How to keep Kepler alive. NASA Ames/W Stenzel
How to keep Kepler alive.

One of the challenges with space telescopes is making sure they stay in proper alignment. In order to take long exposures of stars and such, you must keep a telescope pointed in the same direction for long periods of time. With ground-based telescopes you can mount them to the ground, and use tracking motors to account for the Earth’s rotation. With a space telescope you have nothing to brace against, so you need to use internal gyroscopes, often called wheels.

If you’ve ever played with a top, you’ve seen a gyroscope in action. When you spin the top, instead of falling over, it precesses slowly while it is spinning. This is because a spinning top would like to keep spinning in the same direction (a property we call conservation of angular momentum). Gravity can’t make it fall, but when it tries it causes the top to precess.

If you added another gyroscope oriented perpendicular to the first one, then the second one would counter the precession. This trick is used in Segways, where a system of gyroscopes keeps a Segway upright. In space you need at least three gyroscopes in order to keep a telescope pointed in the same direction. By spinning up or slowing down the gyroscopes you can also adjust the direction if you need to.

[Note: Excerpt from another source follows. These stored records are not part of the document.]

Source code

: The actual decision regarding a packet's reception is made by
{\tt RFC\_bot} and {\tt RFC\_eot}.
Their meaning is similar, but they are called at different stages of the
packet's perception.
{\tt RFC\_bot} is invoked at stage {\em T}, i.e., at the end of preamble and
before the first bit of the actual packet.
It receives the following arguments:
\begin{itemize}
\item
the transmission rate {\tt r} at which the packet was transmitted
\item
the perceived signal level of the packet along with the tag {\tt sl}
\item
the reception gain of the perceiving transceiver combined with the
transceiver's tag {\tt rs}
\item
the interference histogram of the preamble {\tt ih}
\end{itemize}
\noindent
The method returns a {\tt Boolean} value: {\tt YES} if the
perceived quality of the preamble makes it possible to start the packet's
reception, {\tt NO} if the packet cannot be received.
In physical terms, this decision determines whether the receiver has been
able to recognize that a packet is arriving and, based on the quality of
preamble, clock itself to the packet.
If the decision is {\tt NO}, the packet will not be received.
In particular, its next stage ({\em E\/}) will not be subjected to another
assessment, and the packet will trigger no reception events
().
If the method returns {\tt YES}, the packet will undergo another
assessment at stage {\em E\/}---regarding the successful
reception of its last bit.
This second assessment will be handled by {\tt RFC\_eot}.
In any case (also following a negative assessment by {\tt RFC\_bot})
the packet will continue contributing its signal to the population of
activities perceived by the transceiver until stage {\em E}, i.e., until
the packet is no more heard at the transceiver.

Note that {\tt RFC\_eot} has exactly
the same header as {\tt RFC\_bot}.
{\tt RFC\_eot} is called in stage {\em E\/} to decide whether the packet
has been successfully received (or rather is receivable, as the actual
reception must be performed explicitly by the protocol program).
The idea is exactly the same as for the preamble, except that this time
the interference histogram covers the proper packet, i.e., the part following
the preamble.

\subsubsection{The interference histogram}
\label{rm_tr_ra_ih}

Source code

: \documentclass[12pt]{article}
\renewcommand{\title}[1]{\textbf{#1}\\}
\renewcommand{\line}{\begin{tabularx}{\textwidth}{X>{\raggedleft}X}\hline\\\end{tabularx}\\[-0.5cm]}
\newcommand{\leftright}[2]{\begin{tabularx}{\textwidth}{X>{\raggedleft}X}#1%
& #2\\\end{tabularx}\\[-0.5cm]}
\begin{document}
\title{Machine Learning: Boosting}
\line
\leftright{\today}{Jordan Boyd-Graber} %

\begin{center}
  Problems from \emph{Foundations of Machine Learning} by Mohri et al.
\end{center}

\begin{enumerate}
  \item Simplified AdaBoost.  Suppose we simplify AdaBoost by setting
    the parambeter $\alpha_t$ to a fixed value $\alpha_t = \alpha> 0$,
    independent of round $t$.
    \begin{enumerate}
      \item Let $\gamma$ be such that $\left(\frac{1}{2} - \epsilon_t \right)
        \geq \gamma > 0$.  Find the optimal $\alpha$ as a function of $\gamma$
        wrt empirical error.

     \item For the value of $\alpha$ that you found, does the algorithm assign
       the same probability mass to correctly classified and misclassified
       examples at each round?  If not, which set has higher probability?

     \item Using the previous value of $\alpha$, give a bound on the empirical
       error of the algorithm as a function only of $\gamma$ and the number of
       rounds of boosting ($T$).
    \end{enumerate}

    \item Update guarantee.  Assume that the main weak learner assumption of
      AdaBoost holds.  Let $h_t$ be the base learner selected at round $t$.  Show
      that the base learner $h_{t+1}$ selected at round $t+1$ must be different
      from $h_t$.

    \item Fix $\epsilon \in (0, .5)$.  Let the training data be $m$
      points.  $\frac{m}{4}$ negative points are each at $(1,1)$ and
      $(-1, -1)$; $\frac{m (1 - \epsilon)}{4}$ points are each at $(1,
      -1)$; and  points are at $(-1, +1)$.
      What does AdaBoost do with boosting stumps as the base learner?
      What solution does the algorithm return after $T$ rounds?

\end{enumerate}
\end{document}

Most space telescopes have four gyroscopes, which gives you an extra backup in case one of the gyroscopes breaks down. Of course if two of them break down you’re in trouble. This is what happened with the planet-hunting Kepler telescope. In 2012 one of the four gyroscopes failed, and then earlier this year a second gyroscope failed, and all efforts to revive it failed. This meant Kepler was no longer able to keep its orientation in space properly, and its mission was effectively over.

But now NASA engineers have a plan to begin a second mission, less ambitious than the first, but still very useful. It’s based on the fact that on the ground you only need two gyroscopes to stabilize your orientation. You just need to balance yourself against the ground. In space there is no “ground” to brace yourself against, but there is the pressure of sunlight.

When sunlight strikes a surface, it exerts a small amount of pressure on the surface. This pressure is extremely tiny, so we don’t notice it in our everyday lives. For objects in space this tiny pressure can have a big effect over time. It can even cause asteroids to tumble in different directions. NASA engineers think this light pressure is enough to brace the telescope along one direction. The remaining two gyroscopes would then keep the telescope aligned.

The idea is outlined in the figure below. (Though the figure implies that light “flows” around the spacecraft, which isn’t the case.) By aligning the telescope just so, it can be balanced against the pressure of sunlight from the Sun.

The one downside of this idea is that the telescope can’t be kept in alignment for really long periods of time. It can only be kept in alignment for about 83 days before it started to turn into the Sun, which would be bad. But 83 days is long enough to gather data on short-period planets, such as those that orbit close to red dwarfs. So Kepler’s second mission could give us the chance to discover even more planets.

Never give up, never surrender.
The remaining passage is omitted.